[Start of section]
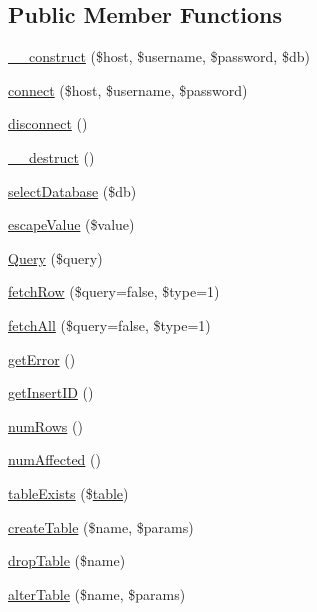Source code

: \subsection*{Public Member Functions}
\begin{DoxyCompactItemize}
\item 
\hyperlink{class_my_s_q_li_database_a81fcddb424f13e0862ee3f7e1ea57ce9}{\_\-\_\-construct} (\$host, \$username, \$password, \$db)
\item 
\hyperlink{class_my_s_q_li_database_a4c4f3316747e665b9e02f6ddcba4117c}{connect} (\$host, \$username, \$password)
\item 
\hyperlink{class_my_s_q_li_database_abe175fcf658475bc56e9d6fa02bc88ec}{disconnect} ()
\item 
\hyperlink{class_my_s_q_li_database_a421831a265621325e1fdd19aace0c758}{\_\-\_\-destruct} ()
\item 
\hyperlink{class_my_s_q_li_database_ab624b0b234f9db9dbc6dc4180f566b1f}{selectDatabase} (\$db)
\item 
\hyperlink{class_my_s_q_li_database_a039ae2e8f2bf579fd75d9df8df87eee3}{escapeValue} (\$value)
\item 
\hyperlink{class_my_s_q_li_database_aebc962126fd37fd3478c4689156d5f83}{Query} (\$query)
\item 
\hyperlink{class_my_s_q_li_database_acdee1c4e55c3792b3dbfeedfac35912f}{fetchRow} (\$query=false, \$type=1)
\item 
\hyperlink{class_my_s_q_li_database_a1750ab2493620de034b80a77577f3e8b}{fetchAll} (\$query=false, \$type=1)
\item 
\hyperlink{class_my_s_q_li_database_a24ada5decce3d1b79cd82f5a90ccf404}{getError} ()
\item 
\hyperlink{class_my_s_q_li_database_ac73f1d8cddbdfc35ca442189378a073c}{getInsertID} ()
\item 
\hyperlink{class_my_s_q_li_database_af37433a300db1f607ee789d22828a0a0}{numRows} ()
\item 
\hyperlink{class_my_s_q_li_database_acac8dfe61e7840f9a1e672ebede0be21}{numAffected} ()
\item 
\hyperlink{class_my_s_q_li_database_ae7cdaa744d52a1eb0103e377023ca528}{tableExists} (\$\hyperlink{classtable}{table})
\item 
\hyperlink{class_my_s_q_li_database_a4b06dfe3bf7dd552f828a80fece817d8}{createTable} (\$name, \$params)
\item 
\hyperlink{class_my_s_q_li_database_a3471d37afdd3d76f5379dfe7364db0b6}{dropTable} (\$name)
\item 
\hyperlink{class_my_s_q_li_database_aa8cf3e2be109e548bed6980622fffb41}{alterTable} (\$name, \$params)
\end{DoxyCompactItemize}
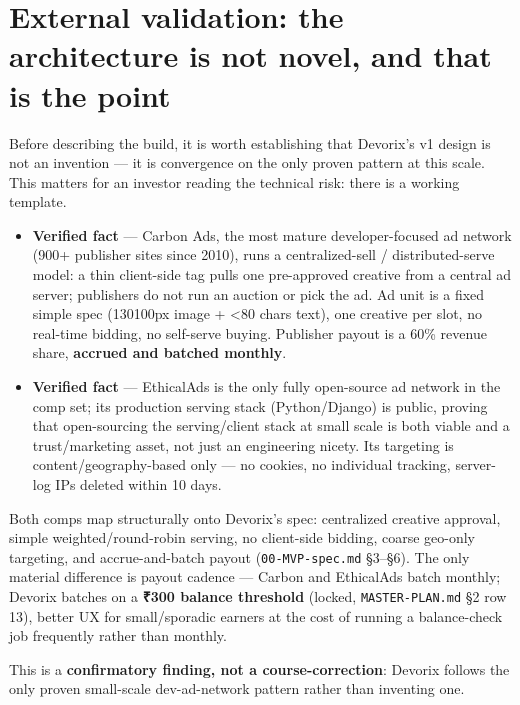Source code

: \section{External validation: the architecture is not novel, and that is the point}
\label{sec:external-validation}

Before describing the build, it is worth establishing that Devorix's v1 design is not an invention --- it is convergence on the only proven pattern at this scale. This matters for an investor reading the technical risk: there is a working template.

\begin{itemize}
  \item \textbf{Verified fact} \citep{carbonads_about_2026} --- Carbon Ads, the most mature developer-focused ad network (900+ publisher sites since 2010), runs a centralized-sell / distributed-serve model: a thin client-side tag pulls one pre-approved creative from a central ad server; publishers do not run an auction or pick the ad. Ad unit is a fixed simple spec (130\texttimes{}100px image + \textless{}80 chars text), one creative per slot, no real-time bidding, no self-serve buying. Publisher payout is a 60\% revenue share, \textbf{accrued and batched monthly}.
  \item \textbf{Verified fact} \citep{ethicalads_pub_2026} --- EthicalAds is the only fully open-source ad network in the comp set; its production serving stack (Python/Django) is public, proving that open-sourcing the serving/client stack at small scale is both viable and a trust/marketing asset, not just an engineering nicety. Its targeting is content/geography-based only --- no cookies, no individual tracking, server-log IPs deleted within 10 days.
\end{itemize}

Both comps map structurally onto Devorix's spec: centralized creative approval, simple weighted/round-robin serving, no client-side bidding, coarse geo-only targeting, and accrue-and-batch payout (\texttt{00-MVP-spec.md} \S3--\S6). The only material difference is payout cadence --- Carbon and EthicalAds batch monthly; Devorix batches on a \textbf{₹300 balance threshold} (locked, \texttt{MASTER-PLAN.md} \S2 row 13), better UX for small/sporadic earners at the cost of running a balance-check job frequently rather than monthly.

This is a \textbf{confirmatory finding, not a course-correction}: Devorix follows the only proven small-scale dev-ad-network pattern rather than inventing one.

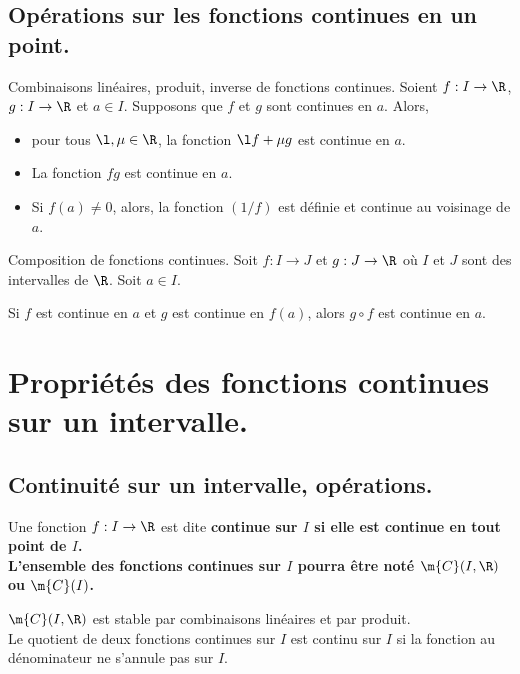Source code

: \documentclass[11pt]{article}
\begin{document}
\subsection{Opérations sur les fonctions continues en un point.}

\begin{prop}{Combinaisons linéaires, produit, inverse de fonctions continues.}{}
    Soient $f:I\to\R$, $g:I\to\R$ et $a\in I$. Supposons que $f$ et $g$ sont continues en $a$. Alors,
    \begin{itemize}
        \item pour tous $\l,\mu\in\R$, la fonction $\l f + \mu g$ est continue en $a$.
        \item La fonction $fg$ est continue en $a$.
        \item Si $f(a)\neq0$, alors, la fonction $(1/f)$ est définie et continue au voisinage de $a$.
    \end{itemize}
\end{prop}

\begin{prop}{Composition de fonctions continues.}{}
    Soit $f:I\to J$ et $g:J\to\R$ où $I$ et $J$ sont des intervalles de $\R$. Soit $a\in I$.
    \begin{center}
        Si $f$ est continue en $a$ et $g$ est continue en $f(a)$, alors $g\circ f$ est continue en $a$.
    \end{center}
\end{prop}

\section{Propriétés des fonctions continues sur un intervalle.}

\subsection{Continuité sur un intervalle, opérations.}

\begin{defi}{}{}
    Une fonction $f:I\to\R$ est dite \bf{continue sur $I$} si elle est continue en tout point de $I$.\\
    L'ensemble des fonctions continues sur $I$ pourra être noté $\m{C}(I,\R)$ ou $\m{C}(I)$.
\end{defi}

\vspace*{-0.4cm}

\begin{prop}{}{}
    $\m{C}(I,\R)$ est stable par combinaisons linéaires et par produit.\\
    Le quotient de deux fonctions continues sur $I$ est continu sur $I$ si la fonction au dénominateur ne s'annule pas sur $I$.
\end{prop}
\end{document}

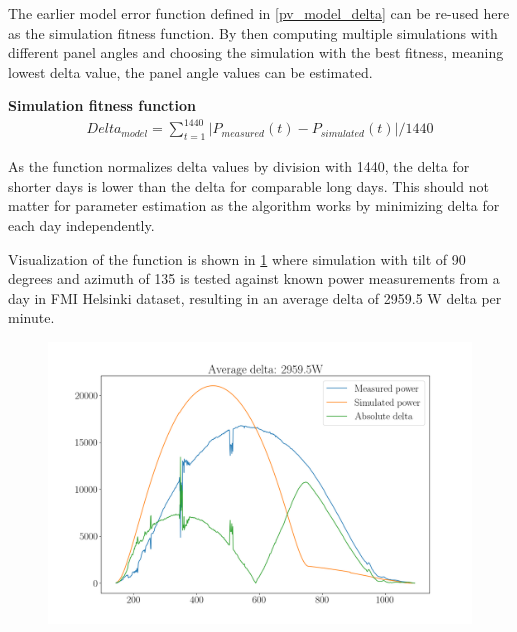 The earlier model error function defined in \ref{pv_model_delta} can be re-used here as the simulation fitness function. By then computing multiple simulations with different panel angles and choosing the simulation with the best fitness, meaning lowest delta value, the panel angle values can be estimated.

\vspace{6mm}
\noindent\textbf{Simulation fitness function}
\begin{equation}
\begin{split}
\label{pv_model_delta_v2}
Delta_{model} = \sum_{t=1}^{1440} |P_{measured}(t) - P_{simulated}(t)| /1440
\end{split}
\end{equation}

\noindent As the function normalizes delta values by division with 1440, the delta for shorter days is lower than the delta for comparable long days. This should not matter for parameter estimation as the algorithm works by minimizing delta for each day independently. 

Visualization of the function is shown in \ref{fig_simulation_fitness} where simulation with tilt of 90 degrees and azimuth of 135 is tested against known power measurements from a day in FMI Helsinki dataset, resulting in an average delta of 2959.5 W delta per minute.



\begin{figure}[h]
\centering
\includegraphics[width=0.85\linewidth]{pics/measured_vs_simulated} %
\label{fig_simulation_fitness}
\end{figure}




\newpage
[End of section]
WHAT TO PRODUCE: Word for word, repeat the data above with the pictures left out.

OUTPUT OF THE TASK:
Source code

: \subsection*{Public Member Functions}
\begin{DoxyCompactItemize}
\item 
\hyperlink{class_my_s_q_li_database_a81fcddb424f13e0862ee3f7e1ea57ce9}{\_\-\_\-construct} (\$host, \$username, \$password, \$db)
\item 
\hyperlink{class_my_s_q_li_database_a4c4f3316747e665b9e02f6ddcba4117c}{connect} (\$host, \$username, \$password)
\item 
\hyperlink{class_my_s_q_li_database_abe175fcf658475bc56e9d6fa02bc88ec}{disconnect} ()
\item 
\hyperlink{class_my_s_q_li_database_a421831a265621325e1fdd19aace0c758}{\_\-\_\-destruct} ()
\item 
\hyperlink{class_my_s_q_li_database_ab624b0b234f9db9dbc6dc4180f566b1f}{selectDatabase} (\$db)
\item 
\hyperlink{class_my_s_q_li_database_a039ae2e8f2bf579fd75d9df8df87eee3}{escapeValue} (\$value)
\item 
\hyperlink{class_my_s_q_li_database_aebc962126fd37fd3478c4689156d5f83}{Query} (\$query)
\item 
\hyperlink{class_my_s_q_li_database_acdee1c4e55c3792b3dbfeedfac35912f}{fetchRow} (\$query=false, \$type=1)
\item 
\hyperlink{class_my_s_q_li_database_a1750ab2493620de034b80a77577f3e8b}{fetchAll} (\$query=false, \$type=1)
\item 
\hyperlink{class_my_s_q_li_database_a24ada5decce3d1b79cd82f5a90ccf404}{getError} ()
\item 
\hyperlink{class_my_s_q_li_database_ac73f1d8cddbdfc35ca442189378a073c}{getInsertID} ()
\item 
\hyperlink{class_my_s_q_li_database_af37433a300db1f607ee789d22828a0a0}{numRows} ()
\item 
\hyperlink{class_my_s_q_li_database_acac8dfe61e7840f9a1e672ebede0be21}{numAffected} ()
\item 
\hyperlink{class_my_s_q_li_database_ae7cdaa744d52a1eb0103e377023ca528}{tableExists} (\$\hyperlink{classtable}{table})
\item 
\hyperlink{class_my_s_q_li_database_a4b06dfe3bf7dd552f828a80fece817d8}{createTable} (\$name, \$params)
\item 
\hyperlink{class_my_s_q_li_database_a3471d37afdd3d76f5379dfe7364db0b6}{dropTable} (\$name)
\item 
\hyperlink{class_my_s_q_li_database_aa8cf3e2be109e548bed6980622fffb41}{alterTable} (\$name, \$params)
\end{DoxyCompactItemize}
Source code

: \section{External validation: the architecture is not novel, and that is the point}
\label{sec:external-validation}

Before describing the build, it is worth establishing that Devorix's v1 design is not an invention --- it is convergence on the only proven pattern at this scale. This matters for an investor reading the technical risk: there is a working template.

\begin{itemize}
  \item \textbf{Verified fact} \citep{carbonads_about_2026} --- Carbon Ads, the most mature developer-focused ad network (900+ publisher sites since 2010), runs a centralized-sell / distributed-serve model: a thin client-side tag pulls one pre-approved creative from a central ad server; publishers do not run an auction or pick the ad. Ad unit is a fixed simple spec (130\texttimes{}100px image + \textless{}80 chars text), one creative per slot, no real-time bidding, no self-serve buying. Publisher payout is a 60\% revenue share, \textbf{accrued and batched monthly}.
  \item \textbf{Verified fact} \citep{ethicalads_pub_2026} --- EthicalAds is the only fully open-source ad network in the comp set; its production serving stack (Python/Django) is public, proving that open-sourcing the serving/client stack at small scale is both viable and a trust/marketing asset, not just an engineering nicety. Its targeting is content/geography-based only --- no cookies, no individual tracking, server-log IPs deleted within 10 days.
\end{itemize}

Both comps map structurally onto Devorix's spec: centralized creative approval, simple weighted/round-robin serving, no client-side bidding, coarse geo-only targeting, and accrue-and-batch payout (\texttt{00-MVP-spec.md} \S3--\S6). The only material difference is payout cadence --- Carbon and EthicalAds batch monthly; Devorix batches on a \textbf{₹300 balance threshold} (locked, \texttt{MASTER-PLAN.md} \S2 row 13), better UX for small/sporadic earners at the cost of running a balance-check job frequently rather than monthly.

This is a \textbf{confirmatory finding, not a course-correction}: Devorix follows the only proven small-scale dev-ad-network pattern rather than inventing one.

Source code

: \documentclass[11pt]{article}
\begin{document}
\subsection{Opérations sur les fonctions continues en un point.}

\begin{prop}{Combinaisons linéaires, produit, inverse de fonctions continues.}{}
    Soient $f:I\to\R$, $g:I\to\R$ et $a\in I$. Supposons que $f$ et $g$ sont continues en $a$. Alors,
    \begin{itemize}
        \item pour tous $\l,\mu\in\R$, la fonction $\l f + \mu g$ est continue en $a$.
        \item La fonction $fg$ est continue en $a$.
        \item Si $f(a)\neq0$, alors, la fonction $(1/f)$ est définie et continue au voisinage de $a$.
    \end{itemize}
\end{prop}

\begin{prop}{Composition de fonctions continues.}{}
    Soit $f:I\to J$ et $g:J\to\R$ où $I$ et $J$ sont des intervalles de $\R$. Soit $a\in I$.
    \begin{center}
        Si $f$ est continue en $a$ et $g$ est continue en $f(a)$, alors $g\circ f$ est continue en $a$.
    \end{center}
\end{prop}

\section{Propriétés des fonctions continues sur un intervalle.}

\subsection{Continuité sur un intervalle, opérations.}

\begin{defi}{}{}
    Une fonction $f:I\to\R$ est dite \bf{continue sur $I$} si elle est continue en tout point de $I$.\\
    L'ensemble des fonctions continues sur $I$ pourra être noté $\m{C}(I,\R)$ ou $\m{C}(I)$.
\end{defi}

\vspace*{-0.4cm}

\begin{prop}{}{}
    $\m{C}(I,\R)$ est stable par combinaisons linéaires et par produit.\\
    Le quotient de deux fonctions continues sur $I$ est continu sur $I$ si la fonction au dénominateur ne s'annule pas sur $I$.
\end{prop}
\end{document}

 The earlier model error function defined in \ref{pv_model_delta} can be re-used here as the simulation fitness function. By then computing multiple simulations with different panel angles and choosing the simulation with the best fitness, meaning lowest delta value, the panel angle values can be estimated.

\vspace{6mm}
\noindent\textbf{Simulation fitness function}
\begin{equation}
\begin{split}
\label{pv_model_delta_v2}
Delta_{model} = \sum_{t=1}^{1440} |P_{measured}(t) - P_{simulated}(t)| /1440
\end{split}
\end{equation}

\noindent As the function normalizes delta values by division with 1440, the delta for shorter days is lower than the delta for comparable long days. This should not matter for parameter estimation as the algorithm works by minimizing delta for each day independently. 

Visualization of the function is shown in \ref{fig_simulation_fitness} where simulation with tilt of 90 degrees and azimuth of 135 is tested against known power measurements from a day in FMI Helsinki dataset, resulting in an average delta of 2959.5 W delta per minute.



\begin{figure}[h]
\centering
\includegraphics[width=0.85\linewidth]{pics/measured_vs_simulated} %
\label{fig_simulation_fitness}
\end{figure}




\newpage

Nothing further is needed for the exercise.